**PROBLEM**
The material below should be copied line for line, please, with pictures omitted.

RECORDS FOR THE TASK below:

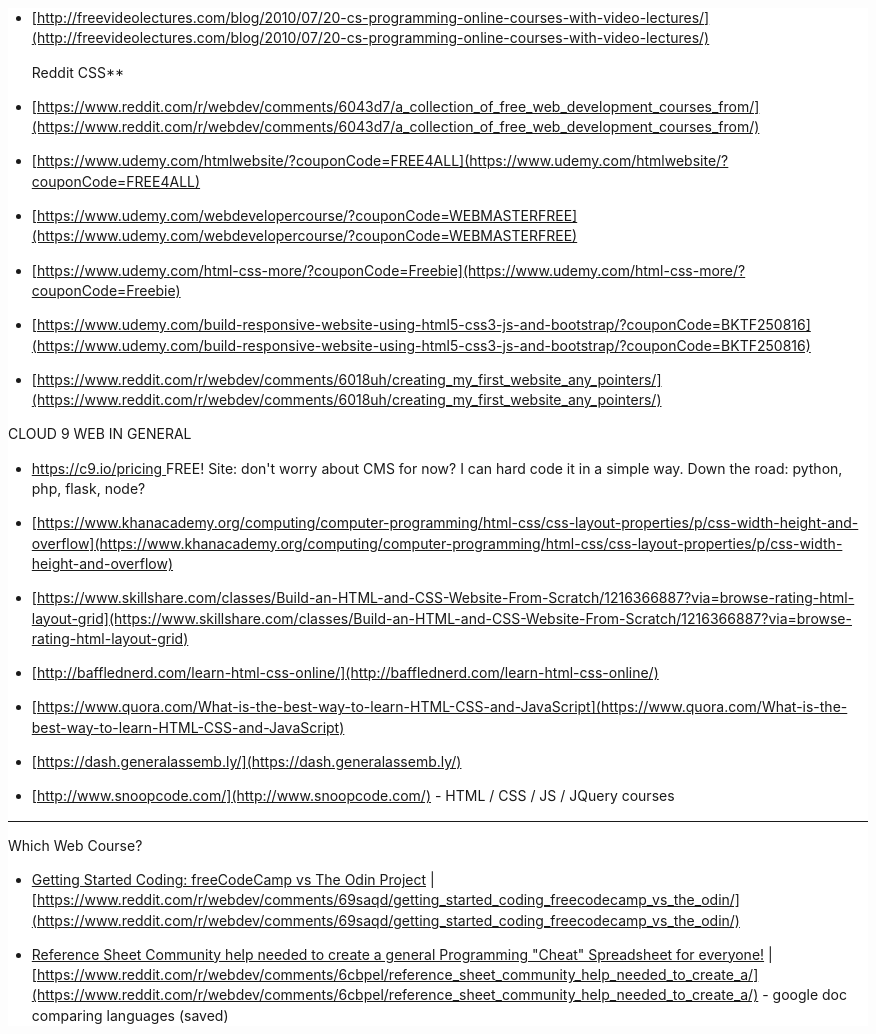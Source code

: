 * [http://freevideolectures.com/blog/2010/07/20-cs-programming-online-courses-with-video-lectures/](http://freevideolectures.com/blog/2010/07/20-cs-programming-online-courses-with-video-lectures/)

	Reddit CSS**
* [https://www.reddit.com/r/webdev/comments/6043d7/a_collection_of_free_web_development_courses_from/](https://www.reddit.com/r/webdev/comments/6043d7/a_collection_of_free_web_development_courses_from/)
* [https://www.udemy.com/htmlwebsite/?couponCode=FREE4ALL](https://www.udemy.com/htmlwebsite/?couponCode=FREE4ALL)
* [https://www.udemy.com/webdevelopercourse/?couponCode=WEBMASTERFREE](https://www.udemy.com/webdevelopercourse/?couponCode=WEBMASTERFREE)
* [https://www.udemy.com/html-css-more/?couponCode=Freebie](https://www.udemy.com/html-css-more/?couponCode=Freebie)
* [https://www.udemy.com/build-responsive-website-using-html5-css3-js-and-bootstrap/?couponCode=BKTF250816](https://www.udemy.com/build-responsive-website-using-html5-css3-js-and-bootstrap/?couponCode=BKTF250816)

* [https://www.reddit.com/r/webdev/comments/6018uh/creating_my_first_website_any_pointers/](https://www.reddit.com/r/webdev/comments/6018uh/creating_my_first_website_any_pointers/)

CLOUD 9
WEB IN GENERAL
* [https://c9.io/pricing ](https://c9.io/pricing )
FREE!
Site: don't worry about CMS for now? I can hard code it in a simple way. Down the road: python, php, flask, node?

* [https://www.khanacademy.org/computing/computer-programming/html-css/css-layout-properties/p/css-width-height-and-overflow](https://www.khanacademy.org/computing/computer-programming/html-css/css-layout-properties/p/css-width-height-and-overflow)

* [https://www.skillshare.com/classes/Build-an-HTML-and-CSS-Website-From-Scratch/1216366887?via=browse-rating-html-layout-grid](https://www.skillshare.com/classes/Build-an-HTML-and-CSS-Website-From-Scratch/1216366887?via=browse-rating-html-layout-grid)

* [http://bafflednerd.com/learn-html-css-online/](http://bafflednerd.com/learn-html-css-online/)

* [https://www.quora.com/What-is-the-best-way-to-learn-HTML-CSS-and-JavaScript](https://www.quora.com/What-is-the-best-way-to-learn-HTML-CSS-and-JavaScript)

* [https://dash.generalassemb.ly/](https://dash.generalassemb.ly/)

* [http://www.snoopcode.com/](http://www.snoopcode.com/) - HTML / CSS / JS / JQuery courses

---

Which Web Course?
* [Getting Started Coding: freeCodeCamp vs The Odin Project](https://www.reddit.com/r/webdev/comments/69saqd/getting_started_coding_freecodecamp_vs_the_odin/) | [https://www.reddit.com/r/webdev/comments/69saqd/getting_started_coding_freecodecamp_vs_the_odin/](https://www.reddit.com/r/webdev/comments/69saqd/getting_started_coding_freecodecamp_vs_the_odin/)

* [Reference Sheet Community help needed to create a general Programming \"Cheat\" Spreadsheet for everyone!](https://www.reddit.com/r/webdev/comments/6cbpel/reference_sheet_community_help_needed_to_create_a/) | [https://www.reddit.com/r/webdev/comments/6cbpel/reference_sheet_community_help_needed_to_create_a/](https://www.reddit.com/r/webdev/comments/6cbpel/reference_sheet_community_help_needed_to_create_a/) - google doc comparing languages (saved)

End of RECORDS FOR THE TASK.

**RESPONSE BELOW**
Source code

: * [http://freevideolectures.com/blog/2010/07/20-cs-programming-online-courses-with-video-lectures/](http://freevideolectures.com/blog/2010/07/20-cs-programming-online-courses-with-video-lectures/)

	Reddit CSS**
* [https://www.reddit.com/r/webdev/comments/6043d7/a_collection_of_free_web_development_courses_from/](https://www.reddit.com/r/webdev/comments/6043d7/a_collection_of_free_web_development_courses_from/)
* [https://www.udemy.com/htmlwebsite/?couponCode=FREE4ALL](https://www.udemy.com/htmlwebsite/?couponCode=FREE4ALL)
* [https://www.udemy.com/webdevelopercourse/?couponCode=WEBMASTERFREE](https://www.udemy.com/webdevelopercourse/?couponCode=WEBMASTERFREE)
* [https://www.udemy.com/html-css-more/?couponCode=Freebie](https://www.udemy.com/html-css-more/?couponCode=Freebie)
* [https://www.udemy.com/build-responsive-website-using-html5-css3-js-and-bootstrap/?couponCode=BKTF250816](https://www.udemy.com/build-responsive-website-using-html5-css3-js-and-bootstrap/?couponCode=BKTF250816)

* [https://www.reddit.com/r/webdev/comments/6018uh/creating_my_first_website_any_pointers/](https://www.reddit.com/r/webdev/comments/6018uh/creating_my_first_website_any_pointers/)

CLOUD 9
WEB IN GENERAL
* [https://c9.io/pricing ](https://c9.io/pricing )
FREE!
Site: don't worry about CMS for now? I can hard code it in a simple way. Down the road: python, php, flask, node?

* [https://www.khanacademy.org/computing/computer-programming/html-css/css-layout-properties/p/css-width-height-and-overflow](https://www.khanacademy.org/computing/computer-programming/html-css/css-layout-properties/p/css-width-height-and-overflow)

* [https://www.skillshare.com/classes/Build-an-HTML-and-CSS-Website-From-Scratch/1216366887?via=browse-rating-html-layout-grid](https://www.skillshare.com/classes/Build-an-HTML-and-CSS-Website-From-Scratch/1216366887?via=browse-rating-html-layout-grid)

* [http://bafflednerd.com/learn-html-css-online/](http://bafflednerd.com/learn-html-css-online/)

* [https://www.quora.com/What-is-the-best-way-to-learn-HTML-CSS-and-JavaScript](https://www.quora.com/What-is-the-best-way-to-learn-HTML-CSS-and-JavaScript)

* [https://dash.generalassemb.ly/](https://dash.generalassemb.ly/)

* [http://www.snoopcode.com/](http://www.snoopcode.com/) - HTML / CSS / JS / JQuery courses

---

Which Web Course?
* [Getting Started Coding: freeCodeCamp vs The Odin Project](https://www.reddit.com/r/webdev/comments/69saqd/getting_started_coding_freecodecamp_vs_the_odin/) | [https://www.reddit.com/r/webdev/comments/69saqd/getting_started_coding_freecodecamp_vs_the_odin/](https://www.reddit.com/r/webdev/comments/69saqd/getting_started_coding_freecodecamp_vs_the_odin/)

* [Reference Sheet Community help needed to create a general Programming \"Cheat\" Spreadsheet for everyone!](https://www.reddit.com/r/webdev/comments/6cbpel/reference_sheet_community_help_needed_to_create_a/) | [https://www.reddit.com/r/webdev/comments/6cbpel/reference_sheet_community_help_needed_to_create_a/](https://www.reddit.com/r/webdev/comments/6cbpel/reference_sheet_community_help_needed_to_create_a/) - google doc comparing languages (saved)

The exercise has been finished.